The common thought when estate planning is to split the inheritance equally among your children. The main goal of the distribution is to be fair to each child, but that is not always the case. Sometimes there are special considerations that need to be made for one or more children that result in unequal distribution of the estate.

Circumstances for Unequal Distribution

Splitting an estate equally amongst your children may seem like it makes the most sense, but sometimes circumstances arise that make the situation more complicated. Like many families, oftentimes one child does better financially than the others, or one may be struggling through difficult financial times. In addition, if one of your children has special needs it will require additional planning and resources from your estate to care for them for the rest of their life.

In addition, one child may elect to take care of you or your spouse as you age, and you may want to compensate them for the time and effort that they put in for your care. The same goes for any family members that contribute to a family farm or business that you wish to compensate for their efforts. Simply splitting an estate equally could mean that the children that have been actively invested in the family business may be forced to sell or buy out their siblings just to keep things running.

How to Handle the Situation

There are many different ways to handle splitting an estate into unequal shares for your heirs. Setting up a trust for your assets is a common way to deal with the possibility that your children may need more or less of your estate throughout their lives. A trustee can distribute your assets as they are needed to your children and eliminate the need to make a permanent decision about inheritance based only on a single moment in your children’s financial lives.

In cases where one child is in need of money before you and your spouse pass away, the easiest way to provide for them now is to have that child sign a promissory note. The note is tied to their share of the inheritance from your estate. If the child can pay back their debt before you pass, they can inherit their equal share, and if not the unpaid amount comes out of their inheritance.

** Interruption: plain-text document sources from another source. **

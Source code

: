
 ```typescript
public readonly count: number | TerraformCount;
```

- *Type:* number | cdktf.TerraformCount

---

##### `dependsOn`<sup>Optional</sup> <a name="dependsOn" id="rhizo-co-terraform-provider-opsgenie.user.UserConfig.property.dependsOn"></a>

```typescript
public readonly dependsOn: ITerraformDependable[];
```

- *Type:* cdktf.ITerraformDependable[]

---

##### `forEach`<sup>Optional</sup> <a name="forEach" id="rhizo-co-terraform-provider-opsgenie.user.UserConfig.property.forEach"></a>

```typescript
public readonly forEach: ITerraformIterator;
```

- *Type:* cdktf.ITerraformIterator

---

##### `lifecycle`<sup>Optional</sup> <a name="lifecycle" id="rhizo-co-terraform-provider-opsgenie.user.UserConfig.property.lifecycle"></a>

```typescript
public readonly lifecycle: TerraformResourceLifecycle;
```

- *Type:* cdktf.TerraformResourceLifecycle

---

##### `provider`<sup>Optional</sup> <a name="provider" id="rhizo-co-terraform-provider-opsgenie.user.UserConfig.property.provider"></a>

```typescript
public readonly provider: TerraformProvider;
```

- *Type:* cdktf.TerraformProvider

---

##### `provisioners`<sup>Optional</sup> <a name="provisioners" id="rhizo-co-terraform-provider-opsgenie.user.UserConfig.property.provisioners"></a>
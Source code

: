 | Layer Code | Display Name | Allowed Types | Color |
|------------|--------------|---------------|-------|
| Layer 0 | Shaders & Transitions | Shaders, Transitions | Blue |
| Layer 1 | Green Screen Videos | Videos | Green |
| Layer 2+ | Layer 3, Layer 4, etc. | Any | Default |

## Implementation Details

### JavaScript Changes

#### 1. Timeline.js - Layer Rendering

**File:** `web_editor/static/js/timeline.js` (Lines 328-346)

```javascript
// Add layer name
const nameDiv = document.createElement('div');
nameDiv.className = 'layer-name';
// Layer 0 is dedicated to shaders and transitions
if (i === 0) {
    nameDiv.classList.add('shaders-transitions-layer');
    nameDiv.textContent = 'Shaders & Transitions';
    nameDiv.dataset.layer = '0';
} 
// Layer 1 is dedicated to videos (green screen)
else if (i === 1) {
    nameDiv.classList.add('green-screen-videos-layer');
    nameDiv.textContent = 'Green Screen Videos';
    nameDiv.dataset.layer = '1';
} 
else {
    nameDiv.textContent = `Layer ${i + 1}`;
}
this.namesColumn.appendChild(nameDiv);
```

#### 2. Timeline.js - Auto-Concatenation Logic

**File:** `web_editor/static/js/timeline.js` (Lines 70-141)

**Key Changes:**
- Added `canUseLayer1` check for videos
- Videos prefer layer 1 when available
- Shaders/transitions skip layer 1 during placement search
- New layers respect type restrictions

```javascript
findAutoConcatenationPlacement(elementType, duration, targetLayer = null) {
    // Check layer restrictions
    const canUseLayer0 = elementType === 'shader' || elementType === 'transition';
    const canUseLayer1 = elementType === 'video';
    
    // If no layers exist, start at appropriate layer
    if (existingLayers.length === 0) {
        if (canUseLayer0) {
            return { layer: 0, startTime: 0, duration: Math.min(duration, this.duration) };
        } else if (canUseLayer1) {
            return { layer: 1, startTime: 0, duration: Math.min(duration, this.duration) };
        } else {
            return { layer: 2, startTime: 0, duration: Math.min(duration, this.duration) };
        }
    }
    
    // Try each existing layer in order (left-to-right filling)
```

The most important thing to do in situations where your heirs will be receiving unequal shares of the estate is to communicate. Talk with your children during the estate planning process and explain your reasoning behind the unequal distribution. The most common reason that children fight over an estate is because they do not understand why one child got more than the other. If you do not feel comfortable having that conversation face to face, consider leaving a letter or video with your estate planning attorney that can be seen after you are gone.